It’s been another amazing August for us at Bouquets & Brickbats. We’re exhausted after a month of non-stop theatre and comedy! We have seen some absolutely fantastic stuff, covering a huge range of ideas. Here’s our pick of the best we’ve seen at this year’s Fringe:
Neontopia / Wales Millennium Centre – A Good Clean Heart by Alun Saunders
Aurora Nova – The Blind Date Project by Bojana Novakovic
Rainbow Class by Vivienne Acheampong
Gaggle Babble / National Theatre Wales – Wonderman by Daf James
Something for the Weekend – Royal Vauxhall by Desmond O’Connor
NJC Productions – The Way the City Ate the Stars by Will Greenway
George Dillon – Stunning the Punters (& Other Stories) by Berkoff, Sproat and Dostoevsky
Lorenzo Novani – Cracked Tiles by Lorenzo Novani
Impi Theatre Company – The South Afreakins by Robyn Paterson
Based on the short stories of Roald Dahl – and incorporating a true incident from his eventful life, Gagglebabble’s collaboration with the National Theatre of Wales is a sprightly mix of drama and music with a deliciously dark heart. Though musicians are onstage throughout the show, it’s somehow not so much a musical as a comic drama with songs. These days, Dahl is best known for his children’s books, but anyone of a certain age will be well aware of his parallel career as the author of comically disturbing stories with a ‘twist in the tale.’
In 1940, young airman Roald Dahl is rushed to hospital after crashing his plane in the Egyptian desert. He has serious facial injuries and is suffering from temporary blindness. Swathed in bandages and pumped full of drugs, he begins to hallucinate – and the hallucinations take the form of several of his most successful and grotesque short stories – including Man From The South, for my money one of the best stories ever written.

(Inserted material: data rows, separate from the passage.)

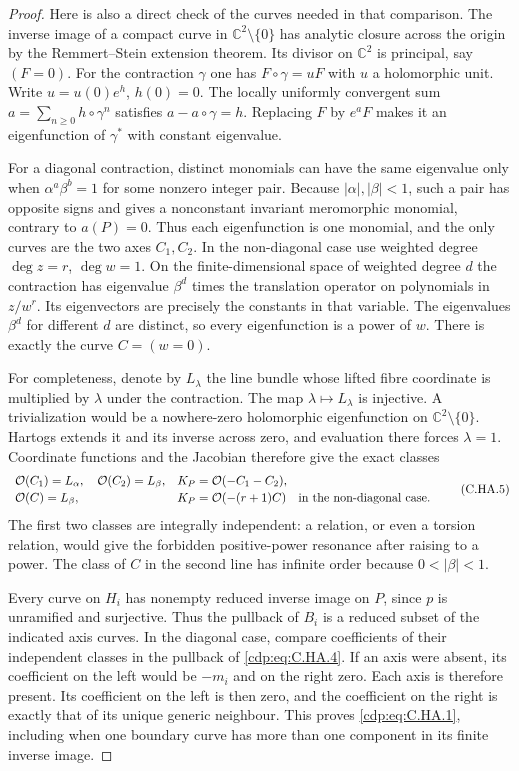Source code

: \begin{proof}
Here is also a direct check of the curves needed in that
comparison. The inverse image of a compact curve in
$\mathbb C^2\setminus\{0\}$ has analytic closure across
the origin by the Remmert--Stein extension theorem. Its
divisor on $\mathbb C^2$ is principal, say $(F=0)$.
For the contraction $\gamma$ one has
$F\circ\gamma=uF$ with $u$ a holomorphic unit. Write
$u=u(0)e^h$, $h(0)=0$. The locally uniformly convergent sum
$a=\sum_{n\geq0}h\circ\gamma^n$ satisfies
$a-a\circ\gamma=h$. Replacing $F$ by $e^aF$ makes it an
eigenfunction of $\gamma^*$ with constant eigenvalue.

For a diagonal contraction, distinct monomials can have
the same eigenvalue only when $\alpha^a\beta^b=1$ for
some nonzero integer pair. Because $|\alpha|,|\beta|<1$,
such a pair has opposite signs and gives a nonconstant
invariant meromorphic monomial, contrary to $a(P)=0$.
Thus each eigenfunction is one monomial, and the only
curves are the two axes $C_1,C_2$. In the non-diagonal
case use weighted degree $\deg z=r$, $\deg w=1$.
On the finite-dimensional space of weighted degree $d$
the contraction has eigenvalue $\beta^d$ times the
translation operator on polynomials in $z/w^r$.
Its eigenvectors are precisely the constants in that
variable. The eigenvalues $\beta^d$ for different $d$
are distinct, so every eigenfunction is a power of $w$.
There is exactly the curve $C=(w=0)$.

For completeness, denote by $L_\lambda$ the line bundle
whose lifted fibre coordinate is multiplied by $\lambda$
under the contraction. The map
$\lambda\mapsto L_\lambda$ is injective. A trivialization
would be a nowhere-zero holomorphic eigenfunction on
$\mathbb C^2\setminus\{0\}$. Hartogs extends it and its
inverse across zero, and evaluation there forces
$\lambda=1$. Coordinate functions and the Jacobian
therefore give the exact classes
\[
\begin{array}{ll}
 \mathcal O(C_1)=L_\alpha,
 \quad\mathcal O(C_2)=L_\beta,
 &K_P=\mathcal O(-C_1-C_2),\\[2pt]
 \mathcal O(C)=L_\beta,
 &K_P=\mathcal O(-(r+1)C)
 \quad\hbox{in the non-diagonal case}.
\end{array}
\tag{C.HA.5}\label{cdp:eq:C.HA.5}
\]
The first two classes are integrally independent: a relation,
or even a torsion relation, would give the forbidden
positive-power resonance after raising to a power.
The class of $C$ in the second line has infinite order
because $0<|\beta|<1$.

Every curve on $H_i$ has nonempty reduced inverse image
on $P$, since $p$ is unramified and surjective. Thus the
pullback of $B_i$ is a reduced subset of the indicated
axis curves. In the diagonal case, compare coefficients
of their independent classes in the pullback of \eqref{cdp:eq:C.HA.4}.
If an axis were absent, its coefficient on the left
would be $-m_i$ and on the right zero. Each axis is
therefore present. Its coefficient on the left is then
zero, and the coefficient on the right is exactly that
of its unique generic neighbour. This proves \eqref{cdp:eq:C.HA.1},
including when one boundary curve has more than one
component in its finite inverse image.


\end{proof}
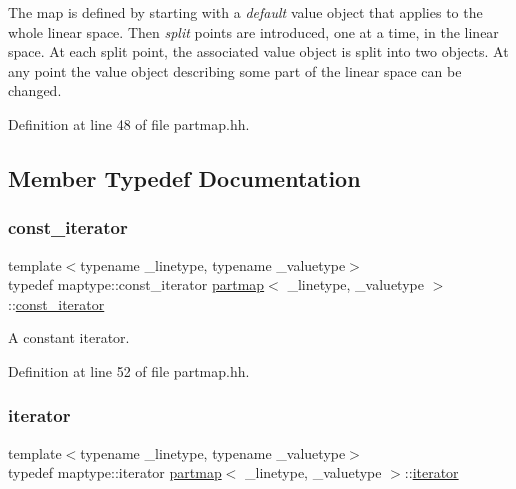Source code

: The map is defined by starting with a {\itshape default} value object that applies to the whole linear space. Then {\itshape split} points are introduced, one at a time, in the linear space. At each split point, the associated value object is split into two objects. At any point the value object describing some part of the linear space can be changed. 

Definition at line 48 of file partmap.\+hh.



\subsection{Member Typedef Documentation}
\mbox{\label{classpartmap_a01c7ea382b2a493dbd4a4431a2c39520}} 
\subsubsection{\texorpdfstring{const\_iterator}{const\_iterator}}
{\footnotesize\ttfamily template$<$typename \+\_\+linetype, typename \+\_\+valuetype$>$ \\
typedef maptype\+::const\+\_\+iterator \mbox{\hyperlink{classpartmap}{partmap}}$<$ \+\_\+linetype, \+\_\+valuetype $>$\+::\mbox{\hyperlink{classpartmap_a01c7ea382b2a493dbd4a4431a2c39520}{const\+\_\+iterator}}}



A constant iterator. 



Definition at line 52 of file partmap.\+hh.

\mbox{\label{classpartmap_a795a7501233dbf866b98a51585552d06}} 
\subsubsection{\texorpdfstring{iterator}{iterator}}
{\footnotesize\ttfamily template$<$typename \+\_\+linetype, typename \+\_\+valuetype$>$ \\
typedef maptype\+::iterator \mbox{\hyperlink{classpartmap}{partmap}}$<$ \+\_\+linetype, \+\_\+valuetype $>$\+::\mbox{\hyperlink{classpartmap_a795a7501233dbf866b98a51585552d06}{iterator}}}



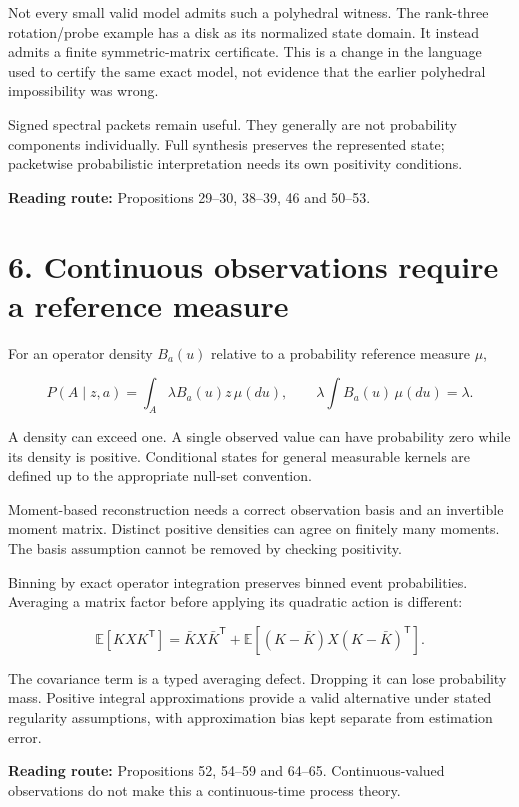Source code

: \documentclass[11pt,letterpaper]{article}
\begin{document}
Not every small valid model admits such a polyhedral witness. The
rank-three rotation/probe example has a disk as its normalized state
domain. It instead admits a finite symmetric-matrix certificate. This is
a change in the language used to certify the same exact model, not
evidence that the earlier polyhedral impossibility was wrong.

Signed spectral packets remain useful. They generally are not
probability components individually. Full synthesis preserves the
represented state; packetwise probabilistic interpretation needs its own
positivity conditions.

\textbf{Reading route:} Propositions 29--30, 38--39, 46 and 50--53.

\section{6. Continuous observations require a reference
measure}\label{continuous-observations-require-a-reference-measure}

For an operator density \(B_a(u)\) relative to a probability reference
measure \(\mu\),

\[
P(A\mid z,a)=\int_A\lambda B_a(u)z\,\mu(du),
\qquad
\lambda\int B_a(u)\,\mu(du)=\lambda.
\]

A density can exceed one. A single observed value can have probability
zero while its density is positive. Conditional states for general
measurable kernels are defined up to the appropriate null-set
convention.

Moment-based reconstruction needs a correct observation basis and an
invertible moment matrix. Distinct positive densities can agree on
finitely many moments. The basis assumption cannot be removed by
checking positivity.

Binning by exact operator integration preserves binned event
probabilities. Averaging a matrix factor before applying its quadratic
action is different:

\[
\mathbb E[KXK^{\mathsf T}]
=\bar KX\bar K^{\mathsf T}
+\mathbb E[(K-\bar K)X(K-\bar K)^{\mathsf T}].
\]

The covariance term is a typed averaging defect. Dropping it can lose
probability mass. Positive integral approximations provide a valid
alternative under stated regularity assumptions, with approximation bias
kept separate from estimation error.

\textbf{Reading route:} Propositions 52, 54--59 and 64--65.
Continuous-valued observations do not make this a continuous-time
process theory.
\end{document}
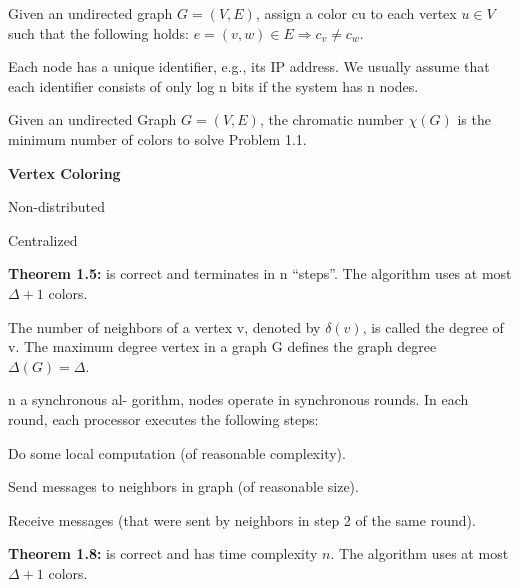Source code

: 

{
	Given an undirected graph $G = (V, E)$, assign a color cu to each vertex $u \in
	V$ such that the following holds: $e = (v,w) \in E \Rightarrow c_v \neq c_w$.
} 

{
	Each node has a unique identifier, e.g., its IP address. We usually assume that
	each identifier consists of only log n bits if the system has n nodes.
}

{
	Given an undirected Graph $G = (V, E)$, the chromatic number $\chi (G)$ is the
	minimum number of colors to solve Problem 1.1. 
}

{
\begin{items}
	\item {\bf Vertex Coloring}
  \item Non-distributed
  \item Centralized
  \item {\bf Theorem 1.5:} is correct and terminates in n ``steps''. The
  algorithm uses at most $\Delta+1$ colors.
\end{items}
}

{
	The number of neighbors of a vertex v, denoted by $\delta (v)$, is called the
	degree of v. The maximum degree vertex in a graph G defines the graph degree
	$\Delta (G) = \Delta$.
}

{
	n a synchronous al- gorithm, nodes operate in synchronous rounds. In each
	round, each processor executes the following steps:
	\begin{enum}
	  \item Do some local computation (of reasonable complexity).
		\item Send messages to neighbors in graph (of reasonable size).
		\item Receive messages (that were sent by neighbors in step 2 of the same
		round).
	\end{enum} 
}

{
	\begin{items}
		\item {\bf Theorem 1.8:} is correct and has time complexity $n$. The algorithm uses
		at most $\Delta+1$ colors.
	\end{items}
}

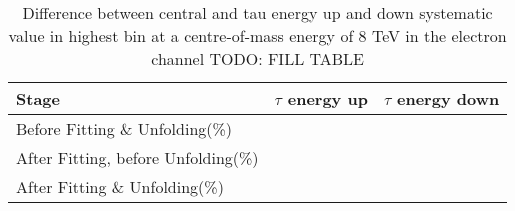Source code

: \begin{table}[htbp]
\centering
\caption{Difference between central and tau energy up and down systematic value in highest \met bin at a
centre-of-mass energy of 8 TeV in the electron channel TODO: FILL TABLE} %
\label{tab:tau_up_down_final_bin_comparison}
\resizebox{\columnwidth}{!} {
\begin{tabular}{lrr}
\hline
Stage & $\tau$ energy up & $\tau$ energy down \\
\hline
Before Fitting \& Unfolding(\%) & & \\
After Fitting, before Unfolding(\%) & & \\
After Fitting \& Unfolding(\%) & & \\
\hline
\end{tabular}
}
\end{table}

This is a brilliant ensemble piece – the script and lyrics by Daf James are witty and entertaining, the music by Lucy Rivers is delightful and the seven-strong cast perform faultlessly in their multiple roles. The one hour and five minutes zips by in a trice and if there’s a single disappointment here, it’s simply that it’s over so soon.
One delightful image – sheets of paper blowing around the stage in the rush of wind from an electric fan, stays with me as I leave the theatre. Wonderman is aptly named. This is a fabulous production.